Magnesium (Mg) supplementation has previously been demonstrated to confer protective effects against nephrotoxicity induced by cisplatin. Parathyroid hormone (PTH) regulates Mg homeostasis. The aim of present study was to determine the protective effects of Mg supplementation against cisplatin‑induced nephrotoxicity and its association with PTH levels in patients with esophageal squamous cell carcinoma (ESCC). A total of 55 patients with primary ESCC who received chemotherapy with high‑dose cisplatin were examined. Mg was administered intravenously, and serum concentrations of PTH, parathyroid hormone‑related protein (PTH‑rP), creatinine and Mg were prospectively measured. Of the 55 patients, 37 received Mg supplementation. Post‑chemotherapeutic creatinine concentrations were significantly increased in patients without Mg supplementation (P=0.01), with grade 1 and 2 increases of 22.2 and 5.6%, respectively, whereas these increases were suppressed by Mg supplementation (change in creatinine, P=0.21), with grade 1 and 2 increases of 8.1 and 0%, respectively. In addition, PTH and PTH‑rP concentrations were high in 8 (14.5%) and 6 (10.9%) of all 55 patients, respectively. Alterations in creatinine concentrations (post‑/pre‑chemotherapy) due to chemotherapy were higher in patients with high levels of PTH regardless of Mg supplementation (P<0.01). Pre‑therapeutic creatinine concentrations did not correlate with the alterations in creatinine concentrations due to chemotherapy. Intravenous Mg supplementation therefore conferred protective effects against cisplatin‑induced nephrotoxicity in patients with ESCC. Furthermore, increases in PTH or PTH‑rP may have influenced the extent of nephrotoxicity.

Introduction

Esophageal carcinoma is one of the most aggressive types of malignant tumor (1). Multimodal treatments, including neoadjuvant chemotherapy and chemoradiotherapy (CRT), have been demonstrated to improve the survival rate of patients with locally advanced esophageal carcinoma (2). Cisplatin, a representative platinum-containing drug, is a key drug in the chemotherapy of esophageal squamous cell carcinoma (ESCC) and a number of other types of malignancy in Japan (35). Cisplatin dose-dependently exerts potent antitumor effects; however, it also induces dose-dependent nephrotoxicity. Cisplatin-induced nephrotoxicity is mild and reversible in the majority of cases, but it can also be severe and irreversible, resulting in the discontinuation of chemotherapy (3).

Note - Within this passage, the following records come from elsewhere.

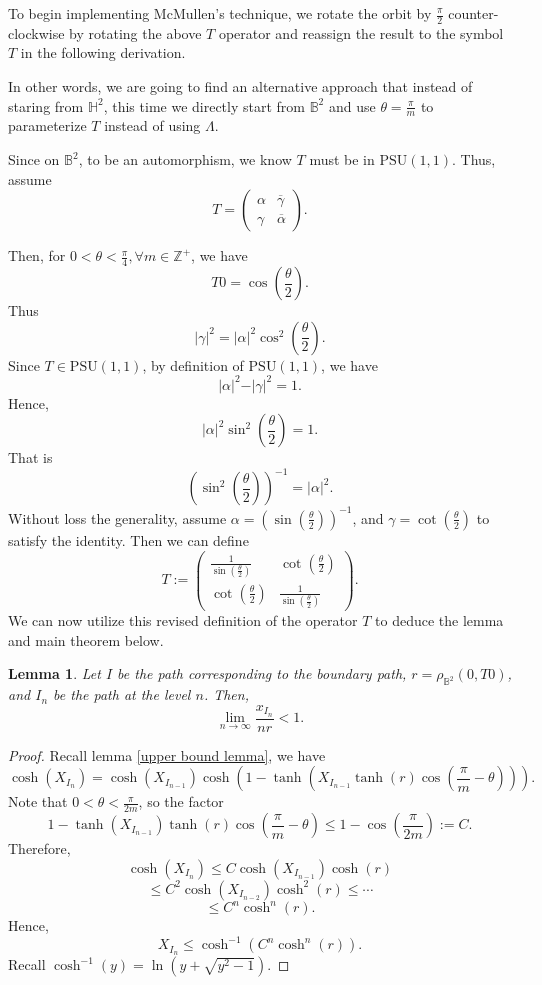 \documentclass[12pt,oneside]{sfsuthesis}
\theoremstyle{plain} %
\newtheorem{lemma}[theorem]{Lemma}
\theoremstyle{definition}  %
\theoremstyle{remark}  %
\theoremstyle{plain}
\begin{document}
{To begin implementing McMullen's technique, we rotate the orbit by $\frac{\pi}{2}$ counter-clockwise by rotating the above $T$ operator and reassign the result to the symbol $T$ in the following derivation.

In other words, we are going to find an alternative approach that instead of staring from $\mathbb{H}^2$, this time we directly start from $\mathbb{B}^2$ and use $\theta=\frac{\pi}{m}$ to parameterize $T$ instead of using $\Lambda$. 

Since on $\mathbb{B}^2$, to be an automorphism, we know $T$ must be in $\text{PSU}(1,1)$. Thus, assume
$$
T=\begin{pmatrix}
\alpha &  \overline{\gamma} \\
\gamma &  \overline{\alpha}
\end{pmatrix}.
$$

Then, for $0<\theta<\frac{\pi}{4}, \forall m\in\mathbb{Z}^+$, we have
$$
T0=\cos\left(\frac{\theta}{2}\right).
$$
Thus
$$
\vert \gamma\vert^2=\vert \alpha\vert^2\cos^2\left(\frac{\theta}{2}\right).
$$
Since $T\in\text{PSU}(1,1)$, by definition of $\text{PSU}(1,1)$, we have
$$
\vert \alpha\vert^2-\vert \gamma \vert^2=1.
$$
Hence,
$$
\vert \alpha\vert^2\sin^2\left(\frac{\theta}{2}\right)=1.
$$
That is
$$
\left(\sin^2\left(\frac{\theta}{2}\right) \right)^{-1}=\vert \alpha\vert^2.
$$
Without loss the generality, assume $\alpha=\left(\sin\left(\frac{\theta}{2}\right)\right)^{-1}$, and $\gamma=\cot\left(\frac{\theta}{2}\right)$ to satisfy the identity. 
Then we can define
$$
T:=\begin{pmatrix}
\frac{1}{\sin\left(\frac{\theta}{2}\right)} &  \cot\left(\frac{\theta}{2}\right) \\
\cot\left(\frac{\theta}{2}\right) &  \frac{1}{\sin\left(\frac{\theta}{2}\right)}
\end{pmatrix}.
$$
We can now utilize this revised definition of the operator $T$ to deduce the lemma and main theorem below.

\begin{lemma}
Let $I$ be the path corresponding to the boundary path, $r=\rho_{\mathbb{B}^2}\left(0,T0\right)$, and $I_n$ be the path at the level $n$. Then, 
$$
\lim\limits_{n\to\infty}\frac{x_{I_n}}{nr}<1.
$$
\end{lemma}
\begin{proof}
Recall lemma \ref{upper bound lemma}, we have
$$
\cosh\left( X_{I_n}\right) = \cosh\left( X_{I_{n-1}}\right)\cosh\left( 
1-\tanh\left(X_{I_{n-1}}\tanh\left(r\right)\cos\left(\frac{\pi}{m}-\theta\right) \right)\right).
$$
Note that $0<\theta<\frac{\pi}{2m}$, so the factor
$$
1-\tanh\left( X_{I_{n-1}}\right) \tanh\left(r\right) \cos\left(\frac{\pi}{m}-\theta \right)
\leq 1-\cos\left(\frac{\pi}{2m} \right):=C.
$$
Therefore, 
$$
\cosh\left(X_{I_n} \right)\leq C  \cosh\left( X_{I_{n-1}}\right)\cosh\left( r\right)
$$
$$
\leq C^2\cosh\left(X_{I_{n-2}} \right)\cosh^2\left( r \right)\leq \cdots
$$
$$
\leq C^n\cosh^n\left( r\right).
$$
Hence, 
$$
X_{I_{n}}\leq \cosh^{-1}\left( C^n\cosh^n\left(r\right)\right).
$$
Recall $\cosh^{-1}\left(y\right)=\ln\left(y+\sqrt{y^2-1} \right)$.


\end{proof}}
\end{document}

Hypomagnesemia and renal magnesium (Mg) wasting are established side effects of patients receiving cisplatin-containing chemotherapy (6,7). This Mg depletion has been demonstrated to further enhance renal platinum accumulation and cisplatin-induced nephrotoxicity. Therefore, oral or intravenous Mg supplementation can confer renal protective effects against cisplatin-induced nephrotoxicity (812).

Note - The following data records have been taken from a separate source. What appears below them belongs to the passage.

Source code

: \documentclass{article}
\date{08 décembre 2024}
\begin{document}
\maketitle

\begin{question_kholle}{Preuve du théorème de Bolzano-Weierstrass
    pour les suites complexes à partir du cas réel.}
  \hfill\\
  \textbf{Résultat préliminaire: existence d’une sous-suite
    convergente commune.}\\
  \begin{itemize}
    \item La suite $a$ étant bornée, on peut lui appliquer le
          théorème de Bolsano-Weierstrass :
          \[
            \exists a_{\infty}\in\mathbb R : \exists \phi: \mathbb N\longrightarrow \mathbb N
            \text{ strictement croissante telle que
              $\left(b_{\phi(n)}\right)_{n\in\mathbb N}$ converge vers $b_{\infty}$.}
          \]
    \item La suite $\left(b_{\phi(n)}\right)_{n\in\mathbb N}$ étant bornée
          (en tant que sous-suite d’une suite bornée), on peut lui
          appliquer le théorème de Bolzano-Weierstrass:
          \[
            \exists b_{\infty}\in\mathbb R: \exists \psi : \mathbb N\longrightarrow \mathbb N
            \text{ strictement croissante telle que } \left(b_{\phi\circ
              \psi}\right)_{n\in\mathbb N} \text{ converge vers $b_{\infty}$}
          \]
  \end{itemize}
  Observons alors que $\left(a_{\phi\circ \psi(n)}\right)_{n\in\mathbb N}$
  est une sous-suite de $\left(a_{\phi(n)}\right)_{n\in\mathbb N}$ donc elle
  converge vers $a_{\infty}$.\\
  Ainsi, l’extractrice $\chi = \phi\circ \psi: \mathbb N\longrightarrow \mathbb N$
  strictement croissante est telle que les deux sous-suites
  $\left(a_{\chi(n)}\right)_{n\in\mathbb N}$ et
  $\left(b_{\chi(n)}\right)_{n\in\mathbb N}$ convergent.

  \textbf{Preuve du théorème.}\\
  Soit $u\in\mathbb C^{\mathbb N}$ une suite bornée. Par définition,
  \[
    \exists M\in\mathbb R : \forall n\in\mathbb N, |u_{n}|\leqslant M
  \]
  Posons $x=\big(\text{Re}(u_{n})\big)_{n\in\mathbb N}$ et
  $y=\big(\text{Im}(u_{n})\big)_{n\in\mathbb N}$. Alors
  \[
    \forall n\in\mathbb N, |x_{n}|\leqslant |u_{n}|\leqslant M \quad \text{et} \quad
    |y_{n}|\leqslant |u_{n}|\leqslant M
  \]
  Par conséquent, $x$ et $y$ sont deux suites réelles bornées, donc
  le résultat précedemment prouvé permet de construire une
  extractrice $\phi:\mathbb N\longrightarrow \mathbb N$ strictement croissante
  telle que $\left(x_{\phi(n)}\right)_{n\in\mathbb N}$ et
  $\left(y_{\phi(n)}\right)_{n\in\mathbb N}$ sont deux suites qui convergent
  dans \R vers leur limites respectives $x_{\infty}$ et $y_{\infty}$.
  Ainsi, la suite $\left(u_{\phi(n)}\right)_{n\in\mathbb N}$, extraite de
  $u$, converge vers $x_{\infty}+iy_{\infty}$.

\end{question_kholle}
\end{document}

In normal conditions, the kidney is the principal organ for regulating Mg homeostasis, and serum Mg concentrations are maintained within normal ranges by excreting excess Mg from the serum into urine, a rapid process (13). Due to this strict regulation by the kidney, no hormone is particularly associated with the maintenance of Mg homeostasis; however, large amounts of parathyroid hormone (PTH) influence serum Mg concentrations by affecting loop of Henle and bone resorption (13). Therefore, PTH or parathyroid hormone-related protein (PTH-rP), which was previously reported to be secreted by certain types of tumor cell, including ESCC (14), may influence the physiological regulation of Mg homeostasis and cisplatin-induced nephrotoxicity in patients receiving chemotherapy.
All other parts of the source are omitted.